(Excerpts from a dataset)
• • •
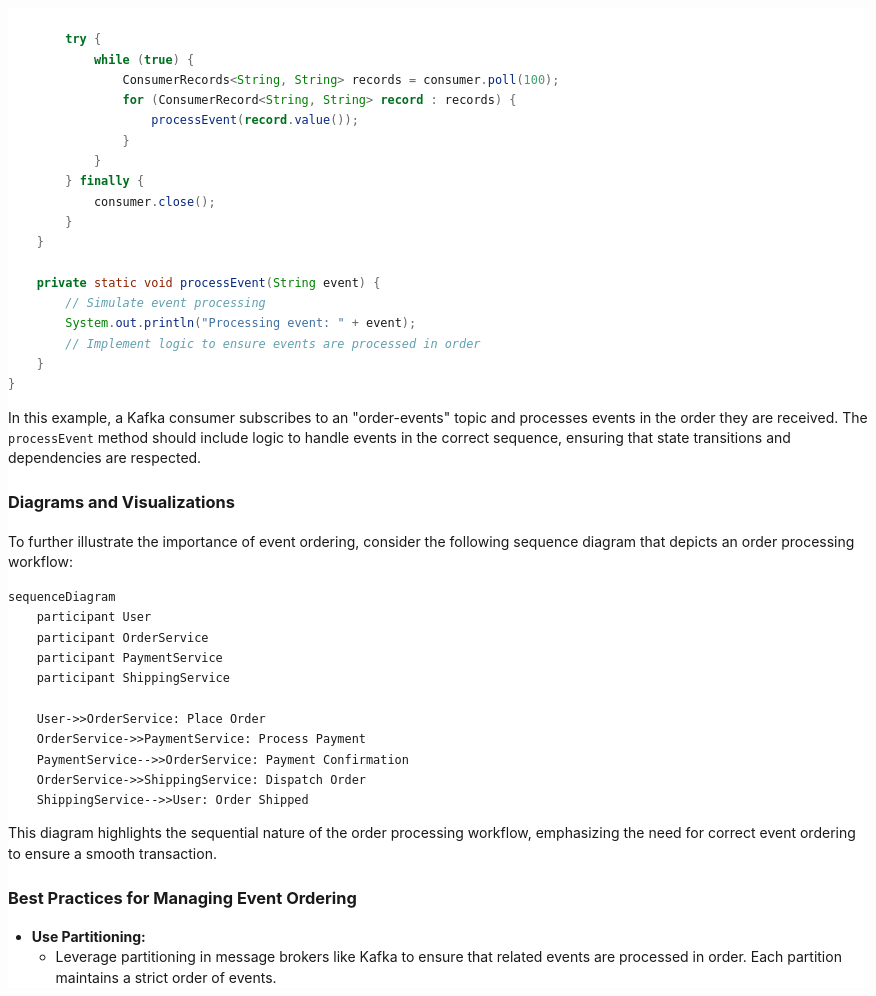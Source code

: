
 ```java

        try {
            while (true) {
                ConsumerRecords<String, String> records = consumer.poll(100);
                for (ConsumerRecord<String, String> record : records) {
                    processEvent(record.value());
                }
            }
        } finally {
            consumer.close();
        }
    }

    private static void processEvent(String event) {
        // Simulate event processing
        System.out.println("Processing event: " + event);
        // Implement logic to ensure events are processed in order
    }
}
```

In this example, a Kafka consumer subscribes to an "order-events" topic and processes events in the order they are received. The `processEvent` method should include logic to handle events in the correct sequence, ensuring that state transitions and dependencies are respected.

### Diagrams and Visualizations

To further illustrate the importance of event ordering, consider the following sequence diagram that depicts an order processing workflow:

```mermaid
sequenceDiagram
    participant User
    participant OrderService
    participant PaymentService
    participant ShippingService

    User->>OrderService: Place Order
    OrderService->>PaymentService: Process Payment
    PaymentService-->>OrderService: Payment Confirmation
    OrderService->>ShippingService: Dispatch Order
    ShippingService-->>User: Order Shipped
```

This diagram highlights the sequential nature of the order processing workflow, emphasizing the need for correct event ordering to ensure a smooth transaction.

### Best Practices for Managing Event Ordering

- **Use Partitioning:**
  - Leverage partitioning in message brokers like Kafka to ensure that related events are processed in order. Each partition maintains a strict order of events.
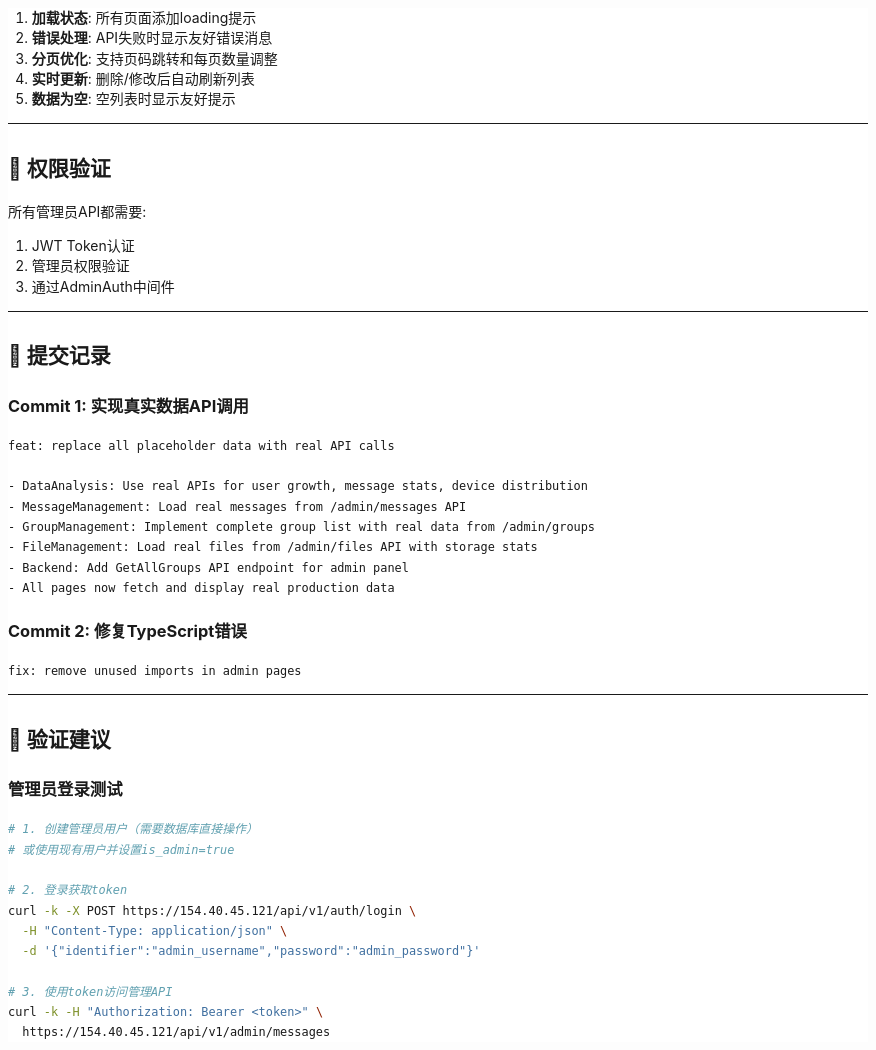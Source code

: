 1. **加载状态**: 所有页面添加loading提示
2. **错误处理**: API失败时显示友好错误消息
3. **分页优化**: 支持页码跳转和每页数量调整
4. **实时更新**: 删除/修改后自动刷新列表
5. **数据为空**: 空列表时显示友好提示

---

## 🔐 权限验证

所有管理员API都需要:
1. JWT Token认证
2. 管理员权限验证
3. 通过AdminAuth中间件

---

## 📝 提交记录

### Commit 1: 实现真实数据API调用
```bash
feat: replace all placeholder data with real API calls

- DataAnalysis: Use real APIs for user growth, message stats, device distribution
- MessageManagement: Load real messages from /admin/messages API
- GroupManagement: Implement complete group list with real data from /admin/groups
- FileManagement: Load real files from /admin/files API with storage stats
- Backend: Add GetAllGroups API endpoint for admin panel
- All pages now fetch and display real production data
```

### Commit 2: 修复TypeScript错误
```bash
fix: remove unused imports in admin pages
```

---

## 🎯 验证建议

### 管理员登录测试
```bash
# 1. 创建管理员用户（需要数据库直接操作）
# 或使用现有用户并设置is_admin=true

# 2. 登录获取token
curl -k -X POST https://154.40.45.121/api/v1/auth/login \
  -H "Content-Type: application/json" \
  -d '{"identifier":"admin_username","password":"admin_password"}'

# 3. 使用token访问管理API
curl -k -H "Authorization: Bearer <token>" \
  https://154.40.45.121/api/v1/admin/messages
```
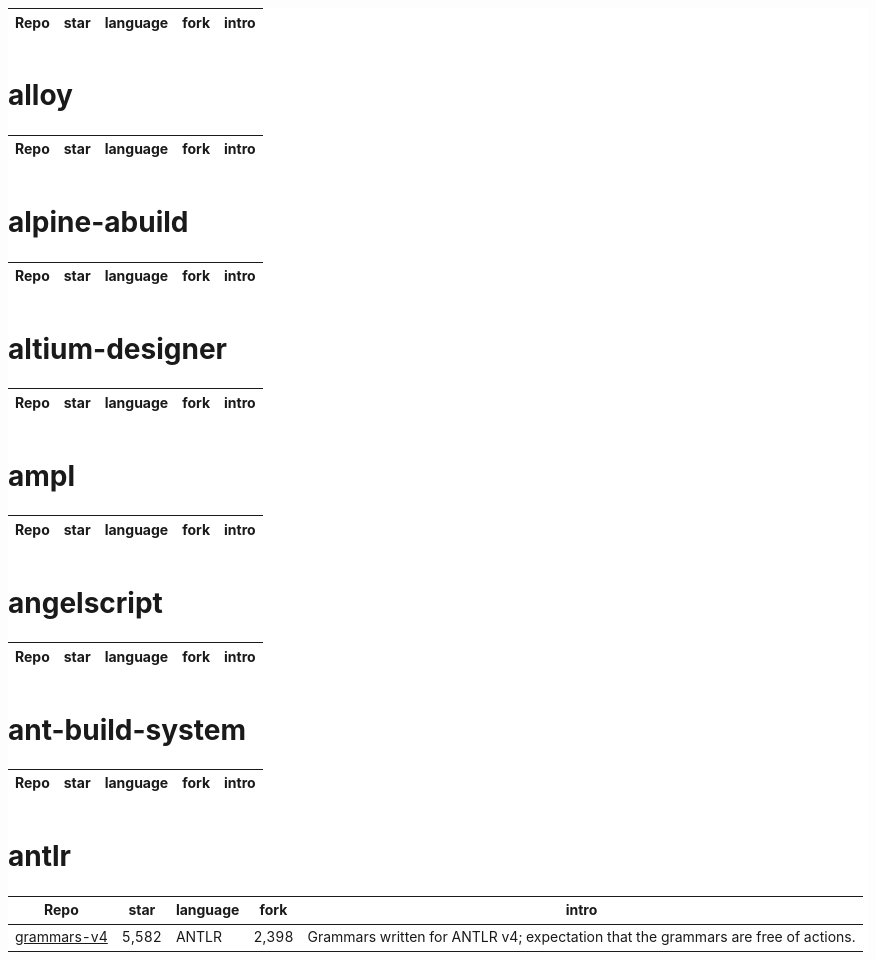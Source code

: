 Repo|star|language|fork|intro
-|-|-|-|-



# alloy

Repo|star|language|fork|intro
-|-|-|-|-



# alpine-abuild

Repo|star|language|fork|intro
-|-|-|-|-



# altium-designer

Repo|star|language|fork|intro
-|-|-|-|-



# ampl

Repo|star|language|fork|intro
-|-|-|-|-



# angelscript

Repo|star|language|fork|intro
-|-|-|-|-



# ant-build-system

Repo|star|language|fork|intro
-|-|-|-|-



# antlr

Repo|star|language|fork|intro
-|-|-|-|-
[grammars-v4](https://github.com/antlr/grammars-v4)|5,582|ANTLR|2,398|Grammars written for ANTLR v4; expectation that the grammars are free of actions.
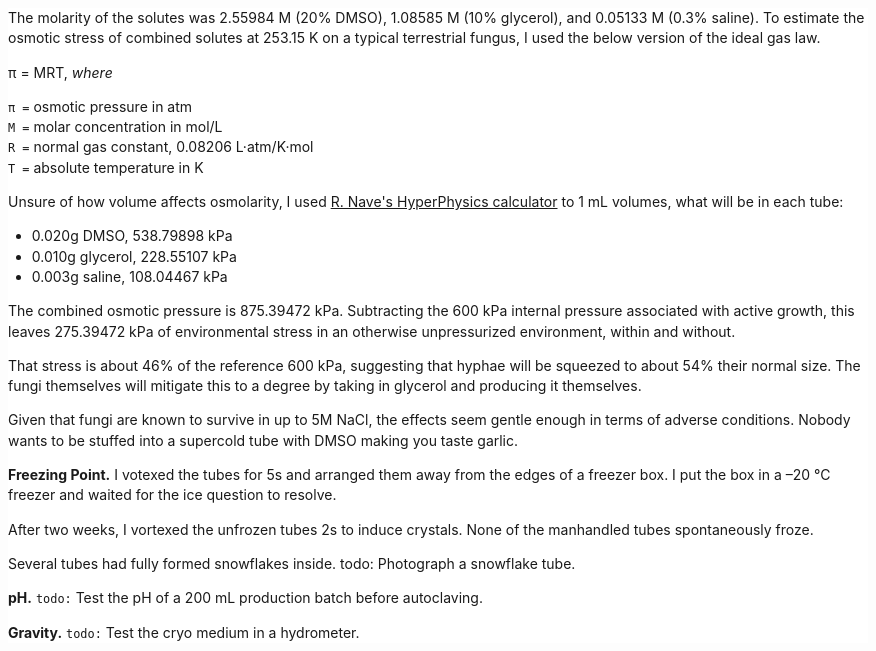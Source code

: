 The molarity of the solutes was 2.55984 M (20% DMSO), 1.08585 M (10% glycerol), and 0.05133 M (0.3% saline).
To estimate the osmotic stress of combined solutes at 253.15 K on a typical terrestrial fungus, I used the below version of the ideal gas law.

π = MRT, _where_

`π =` osmotic pressure in atm<br />
`M =` molar concentration in mol/L<br />
`R =` normal gas constant, 0.08206 L·atm/K·mol<br />
`T =` absolute temperature in K

Unsure of how volume affects osmolarity, I used
[R. Nave's HyperPhysics calculator](http://hyperphysics.phy-astr.gsu.edu/hbase/Kinetic/ospcal.html)
to 1 mL volumes, what will be in each tube:

- 0.020g DMSO, 538.79898 kPa
- 0.010g glycerol, 228.55107 kPa
- 0.003g saline, 108.04467 kPa

The combined osmotic pressure is 875.39472 kPa.
Subtracting the 600 kPa internal pressure associated with active growth,
this leaves 275.39472 kPa of environmental stress in an otherwise unpressurized environment, within and without.

That stress is about 46% of the reference 600 kPa, suggesting that hyphae will be squeezed to about 54% their normal size.
The fungi themselves will mitigate this to a degree by taking in glycerol and producing it themselves.

Given that fungi are known to survive in up to 5M NaCl, the effects seem gentle enough in terms of adverse conditions.
Nobody wants to be stuffed into a supercold tube with DMSO making you taste garlic.

**Freezing Point.**
I votexed the tubes for 5s and arranged them away from the edges of a freezer box.
I put the box in a –20 °C freezer and waited for the ice question to resolve.

After two weeks, I vortexed the unfrozen tubes 2s to induce crystals.
None of the manhandled tubes spontaneously froze.

Several tubes had fully formed snowflakes inside.
todo: Photograph a snowflake tube.

**pH.**
`todo:`
Test the pH of a 200 mL production batch before autoclaving.

**Gravity.**
`todo:`
Test the cryo medium in a hydrometer.


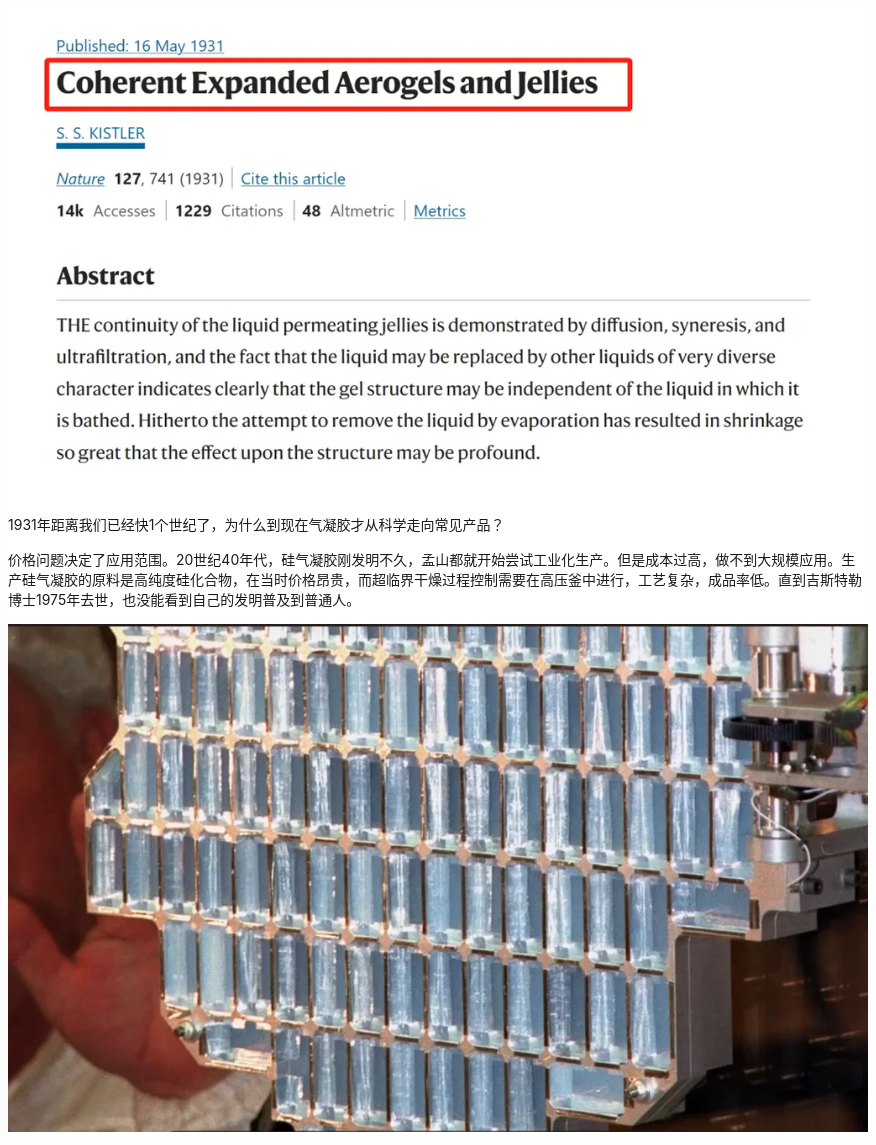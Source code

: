 ![](/images/btnews/0401_0500/0428/1ba8b004-6c99-4c1a-a7a3-6e66b63199b8.webp)



1931年距离我们已经快1个世纪了，为什么到现在气凝胶才从科学走向常见产品？


价格问题决定了应用范围。20世纪40年代，硅气凝胶刚发明不久，孟山都就开始尝试工业化生产。但是成本过高，做不到大规模应用。生产硅气凝胶的原料是高纯度硅化合物，在当时价格昂贵，而超临界干燥过程控制需要在高压釜中进行，工艺复杂，成品率低。直到吉斯特勒博士1975年去世，也没能看到自己的发明普及到普通人。



![](/images/btnews/0401_0500/0428/a68b4c50-2c3d-421a-b64d-bc4e590da7f6.webp)
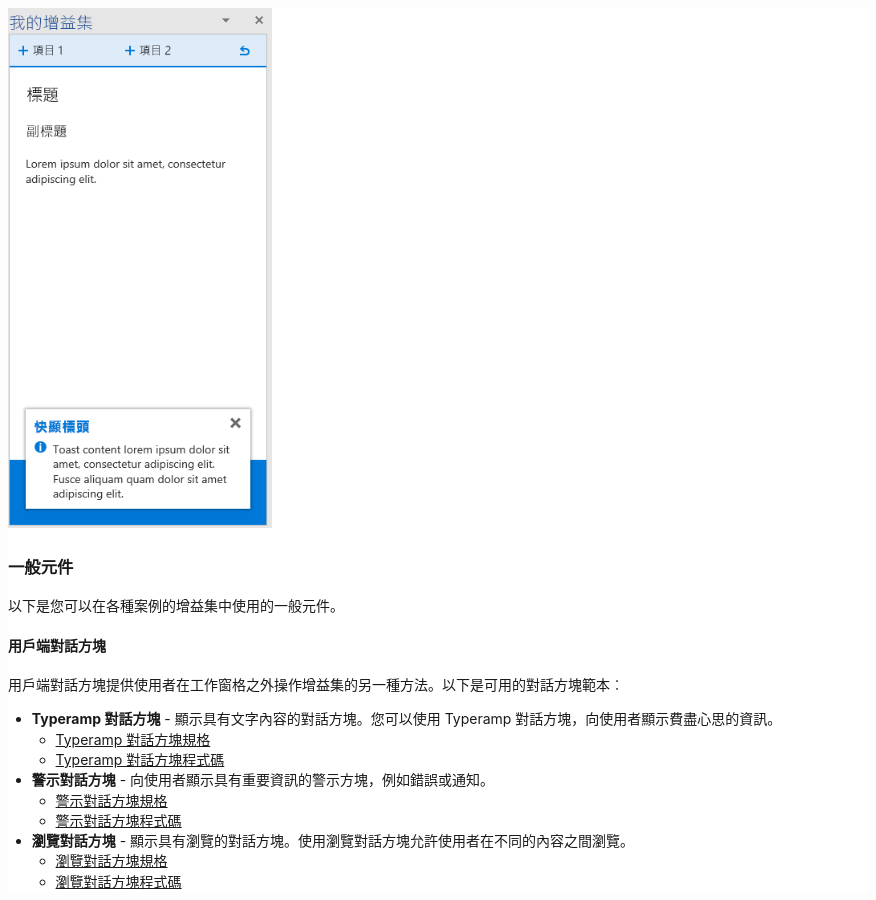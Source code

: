 <td><A href="https://github.com/OfficeDev/Office-Add-in-UX-Design-Patterns-Code/tree/master/templates/notifications/toast"><img src="../../images/toast.PNG" alt="toast" style="width: 264px;"/></A></td></tr>
 </table>
 


### <a name="general-components"></a>一般元件

以下是您可以在各種案例的增益集中使用的一般元件。  

#### <a name="client-dialog-boxes"></a>用戶端對話方塊

用戶端對話方塊提供使用者在工作窗格之外操作增益集的另一種方法。以下是可用的對話方塊範本︰

* **Typeramp 對話方塊** - 顯示具有文字內容的對話方塊。您可以使用 Typeramp 對話方塊，向使用者顯示費盡心思的資訊。 
    * [Typeramp 對話方塊規格](https://github.com/OfficeDev/Office-Add-in-UX-Design-Patterns/blob/master/Patterns/Client_Dialog.md)
    * [Typeramp 對話方塊程式碼](https://github.com/OfficeDev/Office-Add-in-UX-Design-Patterns-Code/tree/master/templates/dialog/typeramp)
* **警示對話方塊** - 向使用者顯示具有重要資訊的警示方塊，例如錯誤或通知。  
    * [警示對話方塊規格](https://github.com/OfficeDev/Office-Add-in-UX-Design-Patterns/blob/master/Patterns/Client_Dialog.md)
    * [警示對話方塊程式碼](https://github.com/OfficeDev/Office-Add-in-UX-Design-Patterns-Code/tree/master/templates/dialog/alert)
* **瀏覽對話方塊** - 顯示具有瀏覽的對話方塊。使用瀏覽對話方塊允許使用者在不同的內容之間瀏覽。 
    * [瀏覽對話方塊規格](https://github.com/OfficeDev/Office-Add-in-UX-Design-Patterns/blob/master/Patterns/Client_Dialog.md)
    * [瀏覽對話方塊程式碼](https://github.com/OfficeDev/Office-Add-in-UX-Design-Patterns-Code/tree/master/templates/dialog/navigation)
• • •
**HOW TO COMPLETE THIS TASK:** Repeat all the data as it stands, dropping any images it holds.

**PROBLEM SOLUTION:**
Source code

:
 ```java

        try {
            while (true) {
                ConsumerRecords<String, String> records = consumer.poll(100);
                for (ConsumerRecord<String, String> record : records) {
                    processEvent(record.value());
                }
            }
        } finally {
            consumer.close();
        }
    }

    private static void processEvent(String event) {
        // Simulate event processing
        System.out.println("Processing event: " + event);
        // Implement logic to ensure events are processed in order
    }
}
```

In this example, a Kafka consumer subscribes to an "order-events" topic and processes events in the order they are received. The `processEvent` method should include logic to handle events in the correct sequence, ensuring that state transitions and dependencies are respected.

### Diagrams and Visualizations

To further illustrate the importance of event ordering, consider the following sequence diagram that depicts an order processing workflow:

```mermaid
sequenceDiagram
    participant User
    participant OrderService
    participant PaymentService
    participant ShippingService

    User->>OrderService: Place Order
    OrderService->>PaymentService: Process Payment
    PaymentService-->>OrderService: Payment Confirmation
    OrderService->>ShippingService: Dispatch Order
    ShippingService-->>User: Order Shipped
```

This diagram highlights the sequential nature of the order processing workflow, emphasizing the need for correct event ordering to ensure a smooth transaction.

### Best Practices for Managing Event Ordering

- **Use Partitioning:**
  - Leverage partitioning in message brokers like Kafka to ensure that related events are processed in order. Each partition maintains a strict order of events.
Source code

: 1. **加载状态**: 所有页面添加loading提示
2. **错误处理**: API失败时显示友好错误消息
3. **分页优化**: 支持页码跳转和每页数量调整
4. **实时更新**: 删除/修改后自动刷新列表
5. **数据为空**: 空列表时显示友好提示

---

## 🔐 权限验证

所有管理员API都需要:
1. JWT Token认证
2. 管理员权限验证
3. 通过AdminAuth中间件

---

## 📝 提交记录

### Commit 1: 实现真实数据API调用
```bash
feat: replace all placeholder data with real API calls

- DataAnalysis: Use real APIs for user growth, message stats, device distribution
- MessageManagement: Load real messages from /admin/messages API
- GroupManagement: Implement complete group list with real data from /admin/groups
- FileManagement: Load real files from /admin/files API with storage stats
- Backend: Add GetAllGroups API endpoint for admin panel
- All pages now fetch and display real production data
```

### Commit 2: 修复TypeScript错误
```bash
fix: remove unused imports in admin pages
```

---

## 🎯 验证建议

### 管理员登录测试
```bash
# 1. 创建管理员用户（需要数据库直接操作）
# 或使用现有用户并设置is_admin=true

# 2. 登录获取token
curl -k -X POST https://154.40.45.121/api/v1/auth/login \
  -H "Content-Type: application/json" \
  -d '{"identifier":"admin_username","password":"admin_password"}'

# 3. 使用token访问管理API
curl -k -H "Authorization: Bearer <token>" \
  https://154.40.45.121/api/v1/admin/messages
```
Source code

: Repo|star|language|fork|intro
-|-|-|-|-



# alloy

Repo|star|language|fork|intro
-|-|-|-|-



# alpine-abuild

Repo|star|language|fork|intro
-|-|-|-|-



# altium-designer

Repo|star|language|fork|intro
-|-|-|-|-



# ampl

Repo|star|language|fork|intro
-|-|-|-|-



# angelscript

Repo|star|language|fork|intro
-|-|-|-|-



# ant-build-system

Repo|star|language|fork|intro
-|-|-|-|-



# antlr

Repo|star|language|fork|intro
-|-|-|-|-
[grammars-v4](https://github.com/antlr/grammars-v4)|5,582|ANTLR|2,398|Grammars written for ANTLR v4; expectation that the grammars are free of actions.
Source code

: The molarity of the solutes was 2.55984 M (20% DMSO), 1.08585 M (10% glycerol), and 0.05133 M (0.3% saline).
To estimate the osmotic stress of combined solutes at 253.15 K on a typical terrestrial fungus, I used the below version of the ideal gas law.

π = MRT, _where_

`π =` osmotic pressure in atm<br />
`M =` molar concentration in mol/L<br />
`R =` normal gas constant, 0.08206 L·atm/K·mol<br />
`T =` absolute temperature in K

Unsure of how volume affects osmolarity, I used
[R. Nave's HyperPhysics calculator](http://hyperphysics.phy-astr.gsu.edu/hbase/Kinetic/ospcal.html)
to 1 mL volumes, what will be in each tube:

- 0.020g DMSO, 538.79898 kPa
- 0.010g glycerol, 228.55107 kPa
- 0.003g saline, 108.04467 kPa

The combined osmotic pressure is 875.39472 kPa.
Subtracting the 600 kPa internal pressure associated with active growth,
this leaves 275.39472 kPa of environmental stress in an otherwise unpressurized environment, within and without.

That stress is about 46% of the reference 600 kPa, suggesting that hyphae will be squeezed to about 54% their normal size.
The fungi themselves will mitigate this to a degree by taking in glycerol and producing it themselves.

Given that fungi are known to survive in up to 5M NaCl, the effects seem gentle enough in terms of adverse conditions.
Nobody wants to be stuffed into a supercold tube with DMSO making you taste garlic.

**Freezing Point.**
I votexed the tubes for 5s and arranged them away from the edges of a freezer box.
I put the box in a –20 °C freezer and waited for the ice question to resolve.

After two weeks, I vortexed the unfrozen tubes 2s to induce crystals.
None of the manhandled tubes spontaneously froze.

Several tubes had fully formed snowflakes inside.
todo: Photograph a snowflake tube.

**pH.**
`todo:`
Test the pH of a 200 mL production batch before autoclaving.

**Gravity.**
`todo:`
Test the cryo medium in a hydrometer.


Source code

: ![](/images/btnews/0401_0500/0428/1ba8b004-6c99-4c1a-a7a3-6e66b63199b8.webp)



1931年距离我们已经快1个世纪了，为什么到现在气凝胶才从科学走向常见产品？


价格问题决定了应用范围。20世纪40年代，硅气凝胶刚发明不久，孟山都就开始尝试工业化生产。但是成本过高，做不到大规模应用。生产硅气凝胶的原料是高纯度硅化合物，在当时价格昂贵，而超临界干燥过程控制需要在高压釜中进行，工艺复杂，成品率低。直到吉斯特勒博士1975年去世，也没能看到自己的发明普及到普通人。



![](/images/btnews/0401_0500/0428/a68b4c50-2c3d-421a-b64d-bc4e590da7f6.webp)
Source code

: <td><A href="https://github.com/OfficeDev/Office-Add-in-UX-Design-Patterns-Code/tree/master/templates/notifications/toast"><img src="../../images/toast.PNG" alt="toast" style="width: 264px;"/></A></td></tr>
 </table>
 


### <a name="general-components"></a>一般元件

以下是您可以在各種案例的增益集中使用的一般元件。  

#### <a name="client-dialog-boxes"></a>用戶端對話方塊

用戶端對話方塊提供使用者在工作窗格之外操作增益集的另一種方法。以下是可用的對話方塊範本︰

* **Typeramp 對話方塊** - 顯示具有文字內容的對話方塊。您可以使用 Typeramp 對話方塊，向使用者顯示費盡心思的資訊。 
    * [Typeramp 對話方塊規格](https://github.com/OfficeDev/Office-Add-in-UX-Design-Patterns/blob/master/Patterns/Client_Dialog.md)
    * [Typeramp 對話方塊程式碼](https://github.com/OfficeDev/Office-Add-in-UX-Design-Patterns-Code/tree/master/templates/dialog/typeramp)
* **警示對話方塊** - 向使用者顯示具有重要資訊的警示方塊，例如錯誤或通知。  
    * [警示對話方塊規格](https://github.com/OfficeDev/Office-Add-in-UX-Design-Patterns/blob/master/Patterns/Client_Dialog.md)
    * [警示對話方塊程式碼](https://github.com/OfficeDev/Office-Add-in-UX-Design-Patterns-Code/tree/master/templates/dialog/alert)
* **瀏覽對話方塊** - 顯示具有瀏覽的對話方塊。使用瀏覽對話方塊允許使用者在不同的內容之間瀏覽。 
    * [瀏覽對話方塊規格](https://github.com/OfficeDev/Office-Add-in-UX-Design-Patterns/blob/master/Patterns/Client_Dialog.md)
    * [瀏覽對話方塊程式碼](https://github.com/OfficeDev/Office-Add-in-UX-Design-Patterns-Code/tree/master/templates/dialog/navigation)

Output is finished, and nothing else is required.